Non-invasive test to detect Down Syndrome in foetuses now available

A new non-invasive test to screen foetuses for Down Syndrome is now available in Singapore.

Previously, doctors had to insert a needle into the mother and draw fluids surrounding the baby to test them for indicators of Down Syndrome. This process, called amniocentesis, carries "a small risk of miscarriage".

A new test, called the Non-Invasive Prenatal Test (NIPT) eliminates that risk. Doctors just need to test a sample of the mother's blood for signs of Down Syndrome in the foetus.

Doctors, attending an international medical conference in Singapore on Sunday, however caution that results from the new test must be interpreted with caution. NIPT detects Down Syndrome about 99.5 per cent of the time, but only one in five cases which test positive actually turn out to be real cases, noted adjunct professor George Yeo, chief of obstetrics and gynaecology at KK Women's and Children's Hospital (KKH). Women still need to go for amniocentesis to determine if indeed their baby has Down Syndrome.

"NIPT is a good first level test, but mothers should not be making decisions based on that information alone.
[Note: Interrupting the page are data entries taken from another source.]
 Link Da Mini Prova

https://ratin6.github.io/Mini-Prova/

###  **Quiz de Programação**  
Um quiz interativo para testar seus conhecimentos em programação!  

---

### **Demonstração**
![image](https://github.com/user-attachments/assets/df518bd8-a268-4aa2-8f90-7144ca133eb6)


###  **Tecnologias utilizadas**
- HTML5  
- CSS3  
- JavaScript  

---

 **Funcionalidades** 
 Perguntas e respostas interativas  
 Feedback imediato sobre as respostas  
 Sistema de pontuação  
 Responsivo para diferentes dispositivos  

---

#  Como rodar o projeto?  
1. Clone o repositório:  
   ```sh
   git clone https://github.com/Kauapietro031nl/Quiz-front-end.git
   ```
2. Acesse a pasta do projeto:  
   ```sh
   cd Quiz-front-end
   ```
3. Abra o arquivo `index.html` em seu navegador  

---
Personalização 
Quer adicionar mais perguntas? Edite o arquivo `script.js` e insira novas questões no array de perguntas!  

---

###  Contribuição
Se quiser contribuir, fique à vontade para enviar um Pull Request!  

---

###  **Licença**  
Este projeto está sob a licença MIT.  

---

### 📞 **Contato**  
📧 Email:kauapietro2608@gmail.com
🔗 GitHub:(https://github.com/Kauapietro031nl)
Or else they might be terminating pregnancies that are perfectly fine," he said of the new test.

The test, which costs $2,000, should only be taken if mothers are classified as high-risk in first-level screening tests. This about 5 per cent of all pregnant mothers. The unsubsidised test was available in KKH and SGH since late last year.

So far, 43 women have taken the NIPT in KKH and SGH. All have tested negative. The test saved them the pain of having a needle injected into their belly for amniocentesis, noted doctors.

Doctors also reminded women to go for first trimester screening which is costs about $200 after government subsidies. This screening picks up indicators of Down Syndrome and structural abnormalities. It can only be done in the 11th to 13th week of pregnancy. Women should go to their doctors early to avoid missing this window for first trimester screening, Prof Tan said.